Quant à son coéquipier Nico Rosberg, il reste convaincu que l’équipe est sur la bonne voie, et qu’elle commence enfin à voir le bout du tunnel. « Après le Grand-Prix des Etats-Unis, notre directeur technique, Sam Michael, a déclaré que nous devions prendre le temps de nous poser les bonnes questions, et d’en discuter afin d’avancer et de trouver des solutions adaptées. A chacun de se pencher sur ce qui ne va pas, d’approfondir les questions afin de comprendre ce qui ne fonctionne pas ; c’est ensemble que nous trouverons la solution » précise Nico Rosberg.
« Tout le monde a effectué cette démarche personnelle et nous savons maintenant très précisément où se situent les différents problèmes rencontrés. Il nous est donc possible de nous améliorer ; il y a déjà eu des progrès enregistrés et je pense que cela va continuer dans ce sens lors des tests prévus cette semaine en Espagne, pour le prochain GP et au delà. »
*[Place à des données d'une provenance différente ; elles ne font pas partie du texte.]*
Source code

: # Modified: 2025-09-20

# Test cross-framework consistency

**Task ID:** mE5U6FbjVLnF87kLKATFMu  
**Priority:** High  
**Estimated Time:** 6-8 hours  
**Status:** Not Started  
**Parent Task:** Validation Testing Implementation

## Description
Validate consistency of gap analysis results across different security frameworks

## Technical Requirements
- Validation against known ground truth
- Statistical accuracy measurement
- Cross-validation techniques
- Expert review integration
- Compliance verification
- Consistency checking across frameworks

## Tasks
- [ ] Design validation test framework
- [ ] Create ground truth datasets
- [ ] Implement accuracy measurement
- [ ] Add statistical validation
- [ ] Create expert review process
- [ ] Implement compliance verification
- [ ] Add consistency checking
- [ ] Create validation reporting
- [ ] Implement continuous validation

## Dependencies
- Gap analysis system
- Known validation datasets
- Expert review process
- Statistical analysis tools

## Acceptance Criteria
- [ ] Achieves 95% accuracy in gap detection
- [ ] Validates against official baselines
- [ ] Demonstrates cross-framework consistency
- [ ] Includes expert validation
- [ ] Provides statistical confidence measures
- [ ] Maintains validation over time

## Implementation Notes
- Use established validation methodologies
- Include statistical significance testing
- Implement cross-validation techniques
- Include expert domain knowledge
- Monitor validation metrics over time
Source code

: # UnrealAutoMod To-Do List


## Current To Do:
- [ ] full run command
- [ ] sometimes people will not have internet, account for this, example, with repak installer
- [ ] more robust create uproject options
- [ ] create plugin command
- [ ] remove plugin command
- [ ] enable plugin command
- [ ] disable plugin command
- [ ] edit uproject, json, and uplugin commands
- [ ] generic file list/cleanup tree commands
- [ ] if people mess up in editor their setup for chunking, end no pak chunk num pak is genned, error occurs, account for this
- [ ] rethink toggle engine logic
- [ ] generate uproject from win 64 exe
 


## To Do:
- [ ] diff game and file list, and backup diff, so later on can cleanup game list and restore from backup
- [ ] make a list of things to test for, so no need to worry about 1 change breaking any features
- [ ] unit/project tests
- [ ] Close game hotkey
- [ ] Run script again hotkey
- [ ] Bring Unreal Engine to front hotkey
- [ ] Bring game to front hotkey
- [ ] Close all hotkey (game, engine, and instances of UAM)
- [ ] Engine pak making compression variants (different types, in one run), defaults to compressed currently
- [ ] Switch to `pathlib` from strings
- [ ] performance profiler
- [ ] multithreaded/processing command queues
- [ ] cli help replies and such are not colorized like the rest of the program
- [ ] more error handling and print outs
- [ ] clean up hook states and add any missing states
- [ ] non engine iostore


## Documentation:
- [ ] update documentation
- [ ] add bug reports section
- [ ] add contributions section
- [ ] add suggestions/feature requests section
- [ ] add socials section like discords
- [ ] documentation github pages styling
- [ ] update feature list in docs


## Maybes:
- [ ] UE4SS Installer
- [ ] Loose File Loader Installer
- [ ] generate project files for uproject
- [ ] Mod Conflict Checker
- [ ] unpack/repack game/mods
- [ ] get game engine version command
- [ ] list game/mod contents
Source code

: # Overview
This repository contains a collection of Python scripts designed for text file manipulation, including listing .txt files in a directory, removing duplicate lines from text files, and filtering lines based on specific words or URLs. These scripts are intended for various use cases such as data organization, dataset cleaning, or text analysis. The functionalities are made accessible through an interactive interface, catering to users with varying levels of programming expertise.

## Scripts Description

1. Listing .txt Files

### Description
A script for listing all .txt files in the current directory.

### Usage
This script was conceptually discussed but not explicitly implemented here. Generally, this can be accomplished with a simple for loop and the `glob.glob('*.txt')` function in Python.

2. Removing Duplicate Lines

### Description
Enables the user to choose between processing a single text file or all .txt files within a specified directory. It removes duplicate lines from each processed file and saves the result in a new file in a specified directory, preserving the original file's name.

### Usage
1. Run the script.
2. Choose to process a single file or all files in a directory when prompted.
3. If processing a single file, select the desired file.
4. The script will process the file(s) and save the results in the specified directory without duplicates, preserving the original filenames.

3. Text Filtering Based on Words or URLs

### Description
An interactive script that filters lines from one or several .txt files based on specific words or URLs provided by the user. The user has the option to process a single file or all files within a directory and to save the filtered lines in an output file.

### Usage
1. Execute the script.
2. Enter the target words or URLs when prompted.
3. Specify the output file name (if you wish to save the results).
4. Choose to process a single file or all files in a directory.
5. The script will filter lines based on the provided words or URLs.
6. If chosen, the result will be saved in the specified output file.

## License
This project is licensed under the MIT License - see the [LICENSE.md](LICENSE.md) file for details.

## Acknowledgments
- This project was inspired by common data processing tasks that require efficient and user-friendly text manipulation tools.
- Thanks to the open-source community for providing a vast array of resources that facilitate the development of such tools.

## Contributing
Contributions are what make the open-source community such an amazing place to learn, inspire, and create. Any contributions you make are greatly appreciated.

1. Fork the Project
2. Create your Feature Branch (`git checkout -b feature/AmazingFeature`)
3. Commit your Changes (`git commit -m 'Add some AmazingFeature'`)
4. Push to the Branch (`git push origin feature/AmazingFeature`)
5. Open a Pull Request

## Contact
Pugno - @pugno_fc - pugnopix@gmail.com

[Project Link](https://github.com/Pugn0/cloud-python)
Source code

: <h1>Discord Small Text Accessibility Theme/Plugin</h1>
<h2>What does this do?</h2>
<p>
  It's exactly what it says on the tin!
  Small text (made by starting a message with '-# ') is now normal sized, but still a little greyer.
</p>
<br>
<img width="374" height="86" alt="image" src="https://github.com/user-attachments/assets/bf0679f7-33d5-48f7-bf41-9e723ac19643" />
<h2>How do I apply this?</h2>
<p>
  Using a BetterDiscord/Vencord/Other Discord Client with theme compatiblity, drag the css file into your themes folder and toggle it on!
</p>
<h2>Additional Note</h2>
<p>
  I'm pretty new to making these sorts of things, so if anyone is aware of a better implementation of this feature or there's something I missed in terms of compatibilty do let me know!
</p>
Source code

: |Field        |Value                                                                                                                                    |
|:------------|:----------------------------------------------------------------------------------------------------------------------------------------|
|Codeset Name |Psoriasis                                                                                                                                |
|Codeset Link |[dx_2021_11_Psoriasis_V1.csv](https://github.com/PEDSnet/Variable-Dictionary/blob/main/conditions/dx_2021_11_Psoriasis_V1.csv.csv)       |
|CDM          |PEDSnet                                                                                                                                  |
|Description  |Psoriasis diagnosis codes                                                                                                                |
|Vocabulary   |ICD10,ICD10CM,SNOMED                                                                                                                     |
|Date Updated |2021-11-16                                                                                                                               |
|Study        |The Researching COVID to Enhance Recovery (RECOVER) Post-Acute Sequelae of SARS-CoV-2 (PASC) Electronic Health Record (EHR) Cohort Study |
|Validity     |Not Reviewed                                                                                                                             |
Malgré un nouvel aileron avant et des ailettes sur les pontons, apparus à Magny-Cours, la FW28 ne progresse pas par rapport à la concurrence et régresse globalement, tout comme la Honda RA106. En interne on se pose la question de savoir si réduire la traînée à tout prix plutôt que d’augmenter les appuis est la bonne approche. Un ingénieur a avoué à GP2006.COM « nous n’avons aucune chance de rivaliser avec ceux qui ont des éléments aérodynamiques flexibles dans les lignes droites. Il nous faut trouver plus d’appuis. »
Toyota et ses forts appuis donnent raison à cette philosophie : les pneus sont épargnés et les vitesses de pointe moyennes ne sont finalement pas un si gros handicap sur la plupart des circuits modernes.